The Patient is the Bad Guy – An Ambulance Dispatch for a Double Stabbing
When you arrive on a stabbing scene and your patient turns out to be the killer. Emergency medical services have to face many dangerous and difficult situations. The #AMBULANCE! community started in 2016 analyzing some cases. This is a #Crimefriday story to learn better how to save your body, your team and your ambulance from a "bad day in the office"!
Paramedics, EMTs, nurses and healthcare providers, in general, have one aim: save other people’s lives. But it can happen that the people you are trying to save are not what they seem.
Our protagonist is a paramedic in Ontario and she had to face a very unpleasant situation.
THE CASE – It was a sunny day in May, 2008, we had the windows open in the ambulance, it was lunch time and my partner and I were deciding what we wanted to eat for lunch when we were dispatched to a stabbing.
We were the second ambulance responding because there were 3 patients and police were already on scene. As we drove up to the scene, it was just shear panic with people running everywhere. We parked our ambulance in front of the child care centre in this plaza that had approximately 15 small businesses in it.
Our ambulance was not even stopped yet when we were directed to walk about 40 feet to our patient.
As I walked briskly to the 20-year-old male patient, I passed a body lying on the ground covered in a yellow blanket, later I learned that was a 50-year-old female. I continued on my way, passing a police offer performing CPR on a 55-year-old male patient. The police offer was covered in blood and had no equipment with him, he was all by himself. He looked terrified then he had a moment of relief when he saw us but when we kept walking by he became terrified again.
Here in Ontario, we have a triage system that directs us to leave those that are ‘Vital Signs Absent’ till the last patients to be treated and that the first ambulance crew on the scene would direct all other ambulance crews and assign them their patient that they are responsible for.

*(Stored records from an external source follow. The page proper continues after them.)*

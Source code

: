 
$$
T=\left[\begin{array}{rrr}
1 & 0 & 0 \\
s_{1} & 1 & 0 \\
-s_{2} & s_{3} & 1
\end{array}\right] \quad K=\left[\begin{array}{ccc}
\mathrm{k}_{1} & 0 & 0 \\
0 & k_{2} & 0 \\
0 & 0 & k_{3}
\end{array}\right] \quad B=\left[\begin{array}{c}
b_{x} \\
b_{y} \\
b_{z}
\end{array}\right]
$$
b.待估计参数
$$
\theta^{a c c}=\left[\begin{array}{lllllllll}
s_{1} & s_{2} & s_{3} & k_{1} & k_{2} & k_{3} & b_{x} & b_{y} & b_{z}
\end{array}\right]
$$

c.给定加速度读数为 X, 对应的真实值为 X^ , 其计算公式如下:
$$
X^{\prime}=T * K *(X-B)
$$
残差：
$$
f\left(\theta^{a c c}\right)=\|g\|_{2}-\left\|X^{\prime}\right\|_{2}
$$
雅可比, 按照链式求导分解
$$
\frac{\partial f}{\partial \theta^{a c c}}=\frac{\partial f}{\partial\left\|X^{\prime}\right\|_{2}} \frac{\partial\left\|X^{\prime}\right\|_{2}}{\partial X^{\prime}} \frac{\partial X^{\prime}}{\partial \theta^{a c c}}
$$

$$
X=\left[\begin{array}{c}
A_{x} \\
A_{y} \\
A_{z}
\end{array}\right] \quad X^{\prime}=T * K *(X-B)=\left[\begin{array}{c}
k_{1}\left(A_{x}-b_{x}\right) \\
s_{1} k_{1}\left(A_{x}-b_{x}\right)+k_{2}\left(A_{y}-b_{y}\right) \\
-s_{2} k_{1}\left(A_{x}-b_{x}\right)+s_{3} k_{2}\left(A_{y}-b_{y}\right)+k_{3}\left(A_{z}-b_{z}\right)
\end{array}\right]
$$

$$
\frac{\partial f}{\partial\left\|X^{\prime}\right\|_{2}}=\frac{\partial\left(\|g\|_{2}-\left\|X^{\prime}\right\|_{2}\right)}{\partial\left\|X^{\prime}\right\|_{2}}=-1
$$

As I approached our patient I could see that the male was bleeding profusely from his neck and a police officer had his bare hand over the wound. The same police officer warned me to be careful as the patient had just been tasered. At the feet of the officer and the patient was a knife with a blade about 8″ in length, which the officer kicked it to the side so that I could put my equipment down. I placed my spinal board right underneath the patient so the officer could lay the patient right onto the spinal board.

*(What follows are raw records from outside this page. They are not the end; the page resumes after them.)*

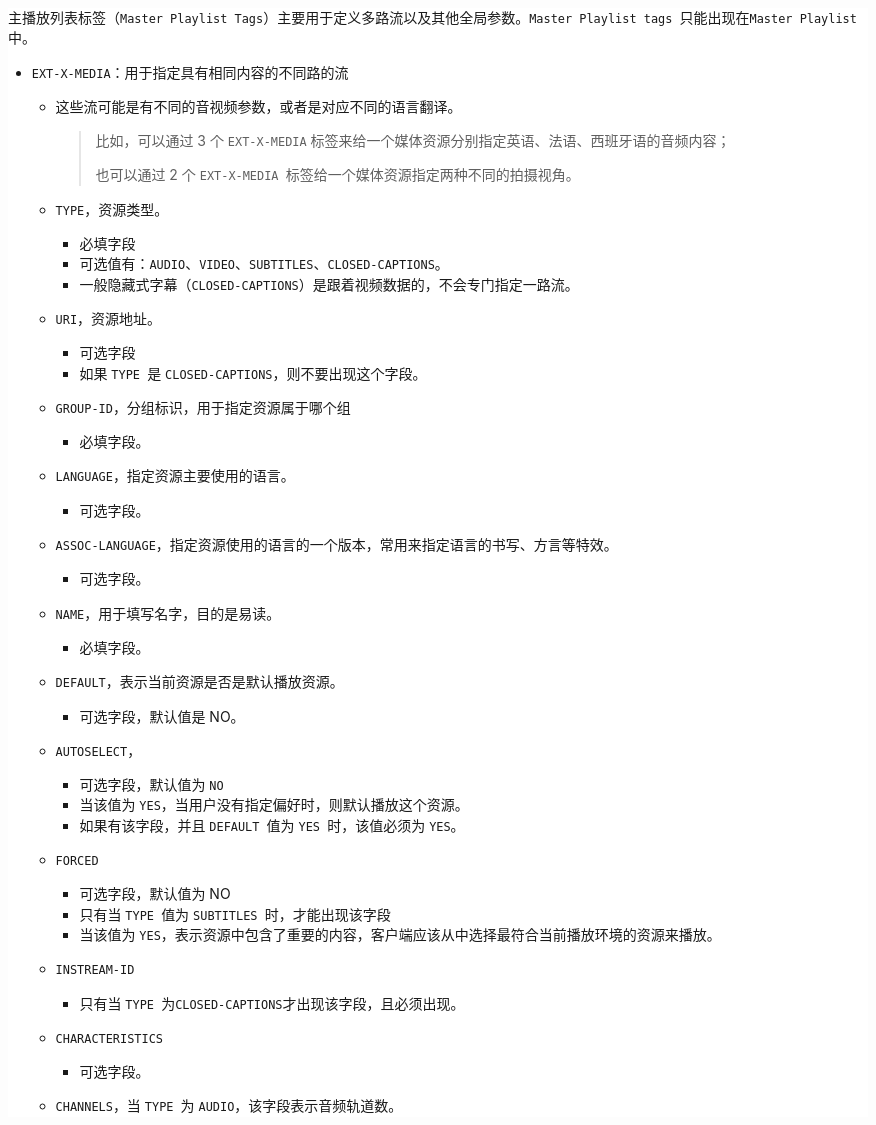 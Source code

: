 ​		主播放列表标签（`Master Playlist Tags`）主要用于定义多路流以及其他全局参数。`Master Playlist tags `只能出现在` Master Playlist `中。

- `EXT-X-MEDIA`：用于指定具有相同内容的不同路的流

  - 这些流可能是有不同的音视频参数，或者是对应不同的语言翻译。

    > 比如，可以通过 3 个 `EXT-X-MEDIA` 标签来给一个媒体资源分别指定英语、法语、西班牙语的音频内容；
    >
    > 也可以通过  2 个 `EXT-X-MEDIA `标签给一个媒体资源指定两种不同的拍摄视角。
  - `TYPE`，资源类型。

    - 必填字段
    - 可选值有：`AUDIO`、`VIDEO`、`SUBTITLES`、`CLOSED-CAPTIONS`。
    - 一般隐藏式字幕（`CLOSED-CAPTIONS`）是跟着视频数据的，不会专门指定一路流。

  - `URI`，资源地址。

    - 可选字段
    - 如果 `TYPE `是 `CLOSED-CAPTIONS`，则不要出现这个字段。

  - `GROUP-ID`，分组标识，用于指定资源属于哪个组

    - 必填字段。

  - `LANGUAGE`，指定资源主要使用的语言。

    - 可选字段。

  - `ASSOC-LANGUAGE`，指定资源使用的语言的一个版本，常用来指定语言的书写、方言等特效。

    - 可选字段。

  - `NAME`，用于填写名字，目的是易读。

    - 必填字段。

  - `DEFAULT`，表示当前资源是否是默认播放资源。

    - 可选字段，默认值是 NO。

  - `AUTOSELECT`，

    - 可选字段，默认值为 `NO`
    - 当该值为 `YES`，当用户没有指定偏好时，则默认播放这个资源。
    - 如果有该字段，并且 `DEFAULT `值为 `YES `时，该值必须为 `YES`。

  - `FORCED`

    - 可选字段，默认值为 NO
    - 只有当 `TYPE `值为 `SUBTITLES `时，才能出现该字段
    - 当该值为 `YES`，表示资源中包含了重要的内容，客户端应该从中选择最符合当前播放环境的资源来播放。

  - `INSTREAM-ID`

    - 只有当 `TYPE `为` CLOSED-CAPTIONS `才出现该字段，且必须出现。

  - `CHARACTERISTICS`

    - 可选字段。

  - `CHANNELS`，当 `TYPE `为 `AUDIO`，该字段表示音频轨道数。
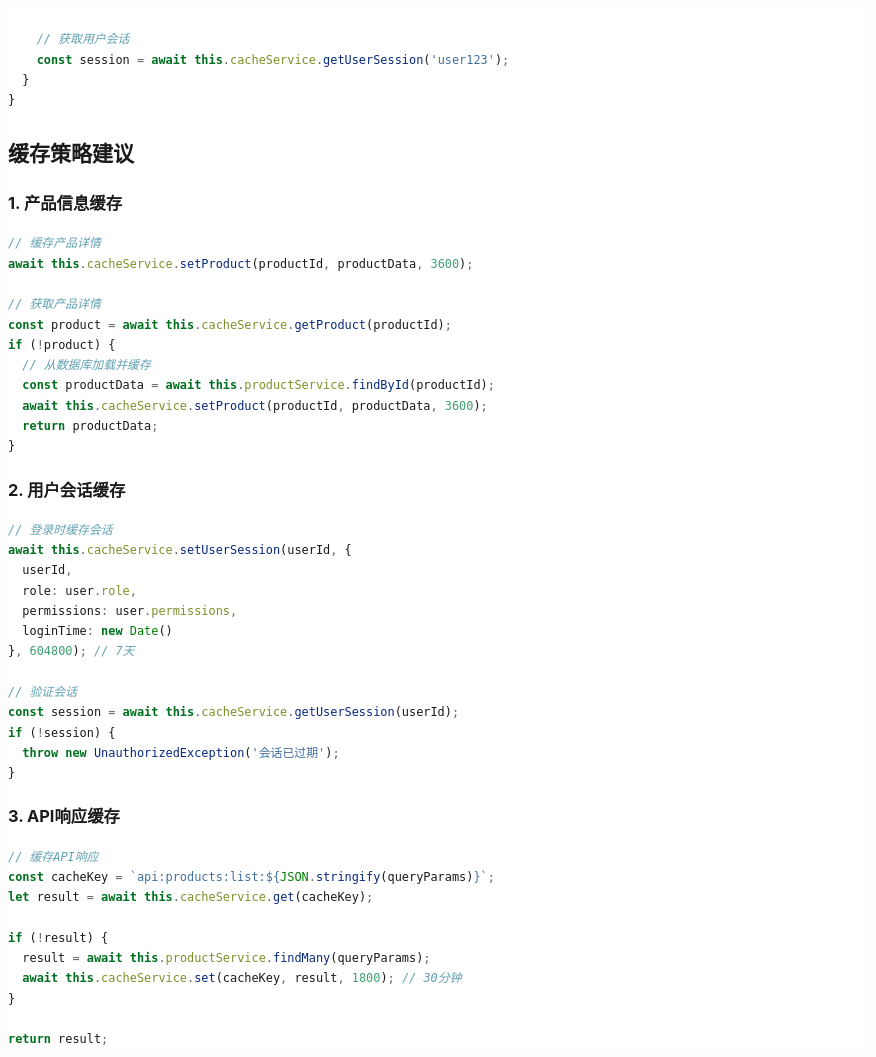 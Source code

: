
 ```typescript
    
    // 获取用户会话
    const session = await this.cacheService.getUserSession('user123');
  }
}
```

## 缓存策略建议

### 1. 产品信息缓存

```typescript
// 缓存产品详情
await this.cacheService.setProduct(productId, productData, 3600);

// 获取产品详情
const product = await this.cacheService.getProduct(productId);
if (!product) {
  // 从数据库加载并缓存
  const productData = await this.productService.findById(productId);
  await this.cacheService.setProduct(productId, productData, 3600);
  return productData;
}
```

### 2. 用户会话缓存

```typescript
// 登录时缓存会话
await this.cacheService.setUserSession(userId, {
  userId,
  role: user.role,
  permissions: user.permissions,
  loginTime: new Date()
}, 604800); // 7天

// 验证会话
const session = await this.cacheService.getUserSession(userId);
if (!session) {
  throw new UnauthorizedException('会话已过期');
}
```

### 3. API响应缓存

```typescript
// 缓存API响应
const cacheKey = `api:products:list:${JSON.stringify(queryParams)}`;
let result = await this.cacheService.get(cacheKey);

if (!result) {
  result = await this.productService.findMany(queryParams);
  await this.cacheService.set(cacheKey, result, 1800); // 30分钟
}

return result;
```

My partner started to secure the patient to the spinal board while I applied pressure to the neck wound and obtain an event history. I was told that he was stabbed in the neck. We loaded him into the ambulance, advised the Police that we were leaving the scene, confirmed he had been searched and asked for an escort (a police officer to join us in the ambulance).
All of this took less than 10 minutes. Enroute to the hospital, I learned that my patient was the ‘bad guy’ who stabbed and killed an elderly couple and then turned the knife on himself. The police department had far more information then they shared with us. The patient asked me repeatedly if he was going to die or I better let him die. The patient then followed up the questions with various threats toward me and my family.
He was going to come to find me and kill me or my family. I was in the back of the ambulance with the patient, my partner was driving the ambulance so no one was able to hear these threats towards me.
The fear for me set in once I transferred care to the hospital, gave them my report and listen to the police officer explain all the information that he had.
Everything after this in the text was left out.